In Google’s defense, the company can’t shut off the flow of data to all of its competitors without risking the full force of the anti-monopoly police in the US, the EU, and elsewhere. Still, privacy advocates aren’t all thrilled about Chrome’s new data regime.

“Google and its subsidiary companies have tightened their grips on the throat of internet innovation, all while employing the now familiar tactic of marketing these things as beneficial for users,” the Electronic Frontier Foundation said in a recent blog post. Google’s Privacy Sandbox “limits tracking so it’s only done by a single powerful party, Chrome itself, who then gets to dole out its learnings to advertisers that are willing to pay. This is just another step in transforming the browser from a user agent to an advertising agent.”

The EFF recommends that Chrome users install its Privacy Badger browser extension, a tool that disables Chrome’s new tracking settings automatically and blocks all kinds of other data harvesting as you use the web.

A lot of advertising companies have jumped on board with Google’s new tracking tools, but some view it as an anticompetitive threat to their businesses. In other words, Privacy Sandbox and the new changes to Chrome are too private for some tech industry players, but not private enough for some privacy advocates.
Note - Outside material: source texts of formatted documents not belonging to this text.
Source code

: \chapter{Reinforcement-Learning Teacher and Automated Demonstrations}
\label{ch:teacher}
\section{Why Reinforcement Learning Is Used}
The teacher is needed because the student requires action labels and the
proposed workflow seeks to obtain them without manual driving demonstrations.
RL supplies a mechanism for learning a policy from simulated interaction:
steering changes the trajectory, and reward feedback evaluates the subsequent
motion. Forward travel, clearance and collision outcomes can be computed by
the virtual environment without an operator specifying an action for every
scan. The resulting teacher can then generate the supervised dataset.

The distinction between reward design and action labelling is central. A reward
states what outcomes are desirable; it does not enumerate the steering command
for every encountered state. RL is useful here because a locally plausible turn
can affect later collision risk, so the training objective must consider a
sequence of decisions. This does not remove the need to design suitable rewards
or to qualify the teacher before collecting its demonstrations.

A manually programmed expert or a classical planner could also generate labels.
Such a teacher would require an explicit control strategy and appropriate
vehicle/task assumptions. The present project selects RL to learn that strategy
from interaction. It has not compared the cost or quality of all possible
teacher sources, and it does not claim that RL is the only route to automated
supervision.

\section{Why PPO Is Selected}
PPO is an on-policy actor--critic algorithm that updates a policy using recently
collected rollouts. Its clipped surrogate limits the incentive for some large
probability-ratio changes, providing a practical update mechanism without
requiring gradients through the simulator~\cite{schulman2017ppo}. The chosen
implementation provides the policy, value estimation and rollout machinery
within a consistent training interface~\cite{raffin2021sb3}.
Last year, I asked Google’s Victor Wong how he feels about embarking on a project that makes people mad on every side of the issue. His response was what you might expect.

“I think it’s telling us that we’re doing things right,” Wong said. “We’ve just chosen to take a path that we think balances it for everyone because, like I said, we’re part of a broader ecosystem. We’re trying to improve the lives of consumers and the livelihood of the entrepreneurs, the publishers, creators, and developers everywhere. You’ll never get all these different groups to ever fully agree on one strategy.”

Are cookies going away forever? Well, no.

Have you ever wondered what a cookie actually is? Basically, it’s a text file, a string of letters and numbers that are supposed to be unique to you, or at least to your recent browsing sessions. Websites store these cookies in your browser, and when you visit a site, they check to see if they recognize your cookies. That’s used to check databases of information about you.

“First-party cookies” are cookies that are operated by the website you’re looking at. These can be harmless and even useful. First-party cookies can be used to keep track of the fact that you’re logged in or remember of what you’ve added to your cart. These cookies aren’t going anywhere, Google and plenty of users love them.

However, those third-party cookies are used to spy on you, in general. (Remember, we talked about third-party cookies at the top of this story. How did you get down here without reading that?) Third-party cookies help online advertising companies keep track of every website you visit and the things you do when you’re there. These are the ones that Google is killing. RIP.